UPDATES TO ADD MILF EDITORIAL
By Hader Glang
ZAMBOANGA CITY, the Philippines (AA) - A stalled bill on the Philippines’ Muslim south may be overridden by President-elect Rodrigo Duterte’s plans to grant regions autonomy through federalism, his pick for House Speaker said Thursday.
Pantaleon Alvarez, the incoming representative for Davao del Norte province, told news broadcaster ANC that Duterte’s plan to amend the country’s constitution to allow expanded states right would also apply to the Bangsamoro region.

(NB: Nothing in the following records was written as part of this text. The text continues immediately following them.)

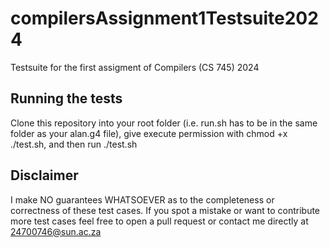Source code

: # compilersAssignment1Testsuite2024
Testsuite for the first assigment of Compilers (CS 745) 2024

## Running the tests

Clone this repository into your root folder (i.e. run.sh has to be in the same folder as your alan.g4 file), give execute permission with chmod +x ./test.sh, and then run ./test.sh

## Disclaimer

I make NO guarantees WHATSOEVER as to the completeness or correctness of these test cases. If you spot a mistake or want to contribute more test cases feel free to open a pull request or contact me directly at 24700746@sun.ac.za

Referring to the proposed Bangsamoro Basic Law (BBL) pushed by the outgoing government, he said, “the BBL will be absorbed by the federal form of government, because the concept of the proposed law is the same with the federal form of government.”

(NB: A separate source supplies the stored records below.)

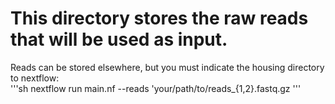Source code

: # This directory stores the raw reads that will be used as input. 
Reads can be stored elsewhere, but you must indicate the housing directory to nextflow:  
  '''sh
  nextflow run main.nf --reads 'your/path/to/reads_{1,2}.fastq.gz
  '''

Duterte, a devout Catholic set to become the Philippines’ first leader from southern Mindanao island, has backed the peace process with the country’s one-time largest Muslim rebel group the Moro Islamic Liberation Front (MILF).
In March 2014, the MILF signed a peace deal with the government that brought to a close 17 years of negotiations and ended a decades-old armed conflict in the country’s south.

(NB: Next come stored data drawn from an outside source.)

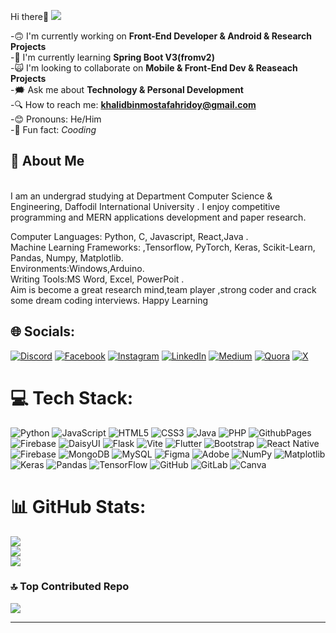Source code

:  Hi there👋 [![](https://visitcount.itsvg.in/api?id=Kkhalidbinmostafahridoy&icon=0&color=0)](https://visitcount.itsvg.in)

  -🙃 I'm currently working on **Front-End Developer & Android & Research Projects**
  <br>-🌱 I'm currently learning **Spring Boot V3(fromv2)** <br>
   -🙀 I'm looking to collaborate on **Mobile & Front-End Dev & Reaseach Projects** 
    <br>-🗯️ Ask me about **Technology & Personal Development**  
   -🔍 How to reach me: **khalidbinmostafahridoy@gmail.com**  <br>
   -😊 Pronouns: He/Him  
   -💃 Fun fact: *Cooding* 
   
## 📖 About Me
<br>I am an undergrad studying at Department Computer Science & Engineering, Daffodil International University . I enjoy competitive programming and MERN applications development and paper research.<br>

Computer Languages: Python, C, Javascript, React,Java .
<br>Machine Learning Frameworks: ,Tensorflow, PyTorch, Keras, Scikit-Learn, Pandas, Numpy, Matplotlib.<br>
Environments:Windows,Arduino.
<br>Writing Tools:MS Word, Excel, PowerPoit .<br>
Aim is become a great research mind,team player ,strong coder and crack some dream coding interviews. Happy Learning

## 🌐 Socials:
[![Discord](https://img.shields.io/badge/Discord-%237289DA.svg?logo=discord&logoColor=white)](https://discord.gg/https://discord.com/channels/1101576619493167217/1101608634150039593) [![Facebook](https://img.shields.io/badge/Facebook-%231877F2.svg?logo=Facebook&logoColor=white)](https://facebook.com/https://www.facebook.com/khalidbin.mostafahridoy/) [![Instagram](https://img.shields.io/badge/Instagram-%23E4405F.svg?logo=Instagram&logoColor=white)](https://instagram.com/https://www.instagram.com/khalidbinmostafahridoy/) [![LinkedIn](https://img.shields.io/badge/LinkedIn-%230077B5.svg?logo=linkedin&logoColor=white)](https://linkedin.com/in/https://www.linkedin.com/in/khalid-bin-mostafa-hridoy-7006a321a/) [![Medium](https://img.shields.io/badge/Medium-12100E?logo=medium&logoColor=white)](https://medium.com/@https://medium.com/@afmarnob) [![Quora](https://img.shields.io/badge/Quora-%23B92B27.svg?logo=Quora&logoColor=white)](https://quora.com/profile/https://bn.quora.com/profile/Afm-Arnob-1) [![X](https://img.shields.io/badge/X-black.svg?logo=X&logoColor=white)](https://x.com/https://x.com/afmarnob) 

# 💻 Tech Stack:
![Python](https://img.shields.io/badge/python-3670A0?style=for-the-badge&logo=python&logoColor=ffdd54) ![JavaScript](https://img.shields.io/badge/javascript-%23323330.svg?style=for-the-badge&logo=javascript&logoColor=%23F7DF1E) ![HTML5](https://img.shields.io/badge/html5-%23E34F26.svg?style=for-the-badge&logo=html5&logoColor=white) ![CSS3](https://img.shields.io/badge/css3-%231572B6.svg?style=for-the-badge&logo=css3&logoColor=white) ![Java](https://img.shields.io/badge/java-%23ED8B00.svg?style=for-the-badge&logo=openjdk&logoColor=white) ![PHP](https://img.shields.io/badge/php-%23777BB4.svg?style=for-the-badge&logo=php&logoColor=white) ![GithubPages](https://img.shields.io/badge/github%20pages-121013?style=for-the-badge&logo=github&logoColor=white) ![Firebase](https://img.shields.io/badge/firebase-%23039BE5.svg?style=for-the-badge&logo=firebase) ![DaisyUI](https://img.shields.io/badge/daisyui-5A0EF8?style=for-the-badge&logo=daisyui&logoColor=white) ![Flask](https://img.shields.io/badge/flask-%23000.svg?style=for-the-badge&logo=flask&logoColor=white) ![Vite](https://img.shields.io/badge/vite-%23646CFF.svg?style=for-the-badge&logo=vite&logoColor=white) ![Flutter](https://img.shields.io/badge/Flutter-%2302569B.svg?style=for-the-badge&logo=Flutter&logoColor=white) ![Bootstrap](https://img.shields.io/badge/bootstrap-%238511FA.svg?style=for-the-badge&logo=bootstrap&logoColor=white) ![React Native](https://img.shields.io/badge/react_native-%2320232a.svg?style=for-the-badge&logo=react&logoColor=%2361DAFB) ![Firebase](https://img.shields.io/badge/firebase-a08021?style=for-the-badge&logo=firebase&logoColor=ffcd34) ![MongoDB](https://img.shields.io/badge/MongoDB-%234ea94b.svg?style=for-the-badge&logo=mongodb&logoColor=white) ![MySQL](https://img.shields.io/badge/mysql-4479A1.svg?style=for-the-badge&logo=mysql&logoColor=white) ![Figma](https://img.shields.io/badge/figma-%23F24E1E.svg?style=for-the-badge&logo=figma&logoColor=white) ![Adobe](https://img.shields.io/badge/adobe-%23FF0000.svg?style=for-the-badge&logo=adobe&logoColor=white) ![NumPy](https://img.shields.io/badge/numpy-%23013243.svg?style=for-the-badge&logo=numpy&logoColor=white) ![Matplotlib](https://img.shields.io/badge/Matplotlib-%23ffffff.svg?style=for-the-badge&logo=Matplotlib&logoColor=black) ![Keras](https://img.shields.io/badge/Keras-%23D00000.svg?style=for-the-badge&logo=Keras&logoColor=white) ![Pandas](https://img.shields.io/badge/pandas-%23150458.svg?style=for-the-badge&logo=pandas&logoColor=white) ![TensorFlow](https://img.shields.io/badge/TensorFlow-%23FF6F00.svg?style=for-the-badge&logo=TensorFlow&logoColor=white) ![GitHub](https://img.shields.io/badge/github-%23121011.svg?style=for-the-badge&logo=github&logoColor=white) ![GitLab](https://img.shields.io/badge/gitlab-%23181717.svg?style=for-the-badge&logo=gitlab&logoColor=white) ![Canva](https://img.shields.io/badge/Canva-%2300C4CC.svg?style=for-the-badge&logo=Canva&logoColor=white)
# 📊 GitHub Stats:
![](https://github-readme-stats.vercel.app/api?username=Kkhalidbinmostafahridoy&theme=swift&hide_border=false&include_all_commits=true&count_private=false)<br/>
![](https://github-readme-streak-stats.herokuapp.com/?user=Kkhalidbinmostafahridoy&theme=swift&hide_border=false)<br/>
![](https://github-readme-stats.vercel.app/api/top-langs/?username=Kkhalidbinmostafahridoy&theme=swift&hide_border=false&include_all_commits=true&count_private=false&layout=compact)

### 🔝 Top Contributed Repo
![](https://github-contributor-stats.vercel.app/api?username=Kkhalidbinmostafahridoy&limit=5&theme=dark&combine_all_yearly_contributions=true)

---


<!-- Proudly created with GPRM ( https://gprm.itsvg.in ) -->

However, the BBL -- which would have sealed the deal but critics claimed was unconstitutional -- was stalled earlier this year as Congress adjourned for campaigning for the May 9 election.
On Thursday, Alvarez said the outgoing administration of Benigno S. Aquino III had made the MILF “the unrealistic promise” of passing the BBL under the current charter, and insisted that the Supreme Court would have blocked it.
"How can you implement the provisions of the BBL without amending the constitution? You cannot do it because there are provisions in the BBL that [run] contrary to the provisions of the constitution," he said.
Alvarez told ANC that whereas provinces currently remit their incomes to the national government which controls its distribution, states under a federal system would only remit 25 percent for national defense and foreign affairs.
"It is the central government that determines the happiness and misery of the regions,” he underlined, warning of the irregularities and corrupt handlings witnessed under the domination of the central government.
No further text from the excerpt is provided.